- Opening Delimiter -

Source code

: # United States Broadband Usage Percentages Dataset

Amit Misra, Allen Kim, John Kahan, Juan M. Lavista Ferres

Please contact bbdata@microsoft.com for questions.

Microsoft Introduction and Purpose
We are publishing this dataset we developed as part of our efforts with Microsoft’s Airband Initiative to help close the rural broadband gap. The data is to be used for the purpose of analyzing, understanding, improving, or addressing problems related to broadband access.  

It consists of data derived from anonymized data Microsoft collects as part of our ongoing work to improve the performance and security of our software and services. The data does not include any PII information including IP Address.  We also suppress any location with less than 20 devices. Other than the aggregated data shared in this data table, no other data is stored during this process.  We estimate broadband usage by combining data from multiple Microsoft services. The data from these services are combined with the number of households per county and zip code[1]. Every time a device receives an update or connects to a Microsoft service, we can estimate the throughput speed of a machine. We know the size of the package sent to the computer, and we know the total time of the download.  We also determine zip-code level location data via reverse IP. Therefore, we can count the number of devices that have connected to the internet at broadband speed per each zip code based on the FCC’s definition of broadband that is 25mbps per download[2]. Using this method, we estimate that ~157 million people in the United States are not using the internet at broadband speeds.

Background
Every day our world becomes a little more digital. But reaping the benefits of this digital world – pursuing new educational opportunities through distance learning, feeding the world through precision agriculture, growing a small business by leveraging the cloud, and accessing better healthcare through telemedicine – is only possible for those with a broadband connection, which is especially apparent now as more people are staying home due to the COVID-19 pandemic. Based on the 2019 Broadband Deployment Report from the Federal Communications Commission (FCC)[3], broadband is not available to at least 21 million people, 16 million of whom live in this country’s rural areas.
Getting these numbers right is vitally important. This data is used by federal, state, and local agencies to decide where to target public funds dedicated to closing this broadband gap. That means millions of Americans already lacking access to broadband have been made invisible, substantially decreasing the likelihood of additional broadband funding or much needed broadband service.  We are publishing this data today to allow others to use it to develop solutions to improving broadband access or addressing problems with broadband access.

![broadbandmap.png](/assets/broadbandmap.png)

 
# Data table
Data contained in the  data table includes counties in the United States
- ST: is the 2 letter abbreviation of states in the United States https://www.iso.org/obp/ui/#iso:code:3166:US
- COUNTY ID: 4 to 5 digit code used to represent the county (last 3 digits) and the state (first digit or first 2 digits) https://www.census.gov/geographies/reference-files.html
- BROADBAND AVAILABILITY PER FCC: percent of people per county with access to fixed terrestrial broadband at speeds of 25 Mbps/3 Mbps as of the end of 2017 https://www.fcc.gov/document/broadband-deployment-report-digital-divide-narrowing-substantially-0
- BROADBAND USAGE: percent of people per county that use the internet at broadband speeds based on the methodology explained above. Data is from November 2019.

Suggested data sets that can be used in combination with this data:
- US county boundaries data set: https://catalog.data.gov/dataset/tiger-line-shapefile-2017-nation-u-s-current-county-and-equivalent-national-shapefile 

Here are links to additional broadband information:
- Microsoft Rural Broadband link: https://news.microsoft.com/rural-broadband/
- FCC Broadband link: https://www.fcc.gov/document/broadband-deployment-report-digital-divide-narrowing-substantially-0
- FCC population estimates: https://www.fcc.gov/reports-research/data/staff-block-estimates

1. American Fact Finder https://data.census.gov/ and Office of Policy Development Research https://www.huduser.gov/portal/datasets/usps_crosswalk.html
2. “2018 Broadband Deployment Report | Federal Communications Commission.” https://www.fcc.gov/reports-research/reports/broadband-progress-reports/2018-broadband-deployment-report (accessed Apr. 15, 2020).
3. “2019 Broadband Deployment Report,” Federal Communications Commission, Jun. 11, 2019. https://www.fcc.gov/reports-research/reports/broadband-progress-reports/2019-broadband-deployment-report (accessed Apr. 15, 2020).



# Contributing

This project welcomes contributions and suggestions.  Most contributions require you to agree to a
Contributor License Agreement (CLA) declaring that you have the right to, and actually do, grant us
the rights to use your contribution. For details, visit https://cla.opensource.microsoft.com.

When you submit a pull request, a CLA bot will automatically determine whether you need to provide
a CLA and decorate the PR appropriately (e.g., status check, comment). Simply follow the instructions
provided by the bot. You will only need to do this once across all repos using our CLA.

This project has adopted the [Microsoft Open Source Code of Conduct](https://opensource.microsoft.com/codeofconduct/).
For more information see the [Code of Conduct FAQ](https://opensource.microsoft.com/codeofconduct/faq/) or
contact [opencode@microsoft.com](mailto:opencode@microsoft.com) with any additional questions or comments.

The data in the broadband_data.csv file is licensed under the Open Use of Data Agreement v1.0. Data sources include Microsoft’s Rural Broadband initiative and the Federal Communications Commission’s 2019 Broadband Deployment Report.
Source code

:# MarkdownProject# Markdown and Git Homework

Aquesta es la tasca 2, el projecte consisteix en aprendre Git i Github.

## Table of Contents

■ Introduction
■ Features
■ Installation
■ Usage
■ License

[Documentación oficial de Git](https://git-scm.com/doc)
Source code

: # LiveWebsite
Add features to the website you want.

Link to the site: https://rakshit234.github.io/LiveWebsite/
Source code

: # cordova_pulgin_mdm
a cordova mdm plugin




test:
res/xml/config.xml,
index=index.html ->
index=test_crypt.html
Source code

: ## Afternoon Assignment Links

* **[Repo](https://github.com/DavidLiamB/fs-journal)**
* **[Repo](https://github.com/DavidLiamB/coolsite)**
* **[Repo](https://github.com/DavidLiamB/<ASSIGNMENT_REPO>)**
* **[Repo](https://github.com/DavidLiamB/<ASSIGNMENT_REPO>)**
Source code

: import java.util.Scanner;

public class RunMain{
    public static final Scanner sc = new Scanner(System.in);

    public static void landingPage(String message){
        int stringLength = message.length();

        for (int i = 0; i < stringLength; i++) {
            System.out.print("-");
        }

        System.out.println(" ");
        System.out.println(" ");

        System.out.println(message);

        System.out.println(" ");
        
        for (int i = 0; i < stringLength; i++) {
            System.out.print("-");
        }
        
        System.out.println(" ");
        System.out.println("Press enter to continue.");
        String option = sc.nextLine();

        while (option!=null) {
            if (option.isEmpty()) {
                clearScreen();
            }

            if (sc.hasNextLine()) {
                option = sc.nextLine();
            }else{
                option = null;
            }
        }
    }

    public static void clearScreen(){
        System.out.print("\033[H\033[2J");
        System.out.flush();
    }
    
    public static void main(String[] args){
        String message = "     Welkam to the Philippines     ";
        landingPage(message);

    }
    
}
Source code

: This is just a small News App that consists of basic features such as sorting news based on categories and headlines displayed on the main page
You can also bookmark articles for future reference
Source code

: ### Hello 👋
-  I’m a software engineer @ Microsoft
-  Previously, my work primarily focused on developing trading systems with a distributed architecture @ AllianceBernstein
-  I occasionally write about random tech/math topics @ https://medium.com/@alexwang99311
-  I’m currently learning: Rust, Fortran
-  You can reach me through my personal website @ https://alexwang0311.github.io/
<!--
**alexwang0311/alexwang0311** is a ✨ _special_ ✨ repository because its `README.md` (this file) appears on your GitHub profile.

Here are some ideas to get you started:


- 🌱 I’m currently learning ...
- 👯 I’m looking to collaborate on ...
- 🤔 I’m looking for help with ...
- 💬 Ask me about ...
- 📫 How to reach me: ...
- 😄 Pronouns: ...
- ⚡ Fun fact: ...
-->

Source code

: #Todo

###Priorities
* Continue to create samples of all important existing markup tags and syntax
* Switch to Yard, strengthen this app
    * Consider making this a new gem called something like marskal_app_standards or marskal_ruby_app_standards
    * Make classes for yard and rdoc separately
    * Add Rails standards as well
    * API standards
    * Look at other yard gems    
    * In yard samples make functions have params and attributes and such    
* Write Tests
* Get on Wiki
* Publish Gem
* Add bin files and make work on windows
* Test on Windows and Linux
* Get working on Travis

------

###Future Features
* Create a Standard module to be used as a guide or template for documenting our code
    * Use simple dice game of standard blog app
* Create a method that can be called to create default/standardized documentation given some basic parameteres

- Closing Delimiter -

**About this task:** One stretch of the lines above is wanted, from the line that contains "Please contact bbdata@microsoft.com" through the line that contains "We are publishing this dataset". Output it exactly.

**Answer to the problem:**
Please contact bbdata@microsoft.com for questions.

Microsoft Introduction and Purpose
We are publishing this dataset we developed as part of our efforts with Microsoft’s Airband Initiative to help close the rural broadband gap. The data is to be used for the purpose of analyzing, understanding, improving, or addressing problems related to broadband access.  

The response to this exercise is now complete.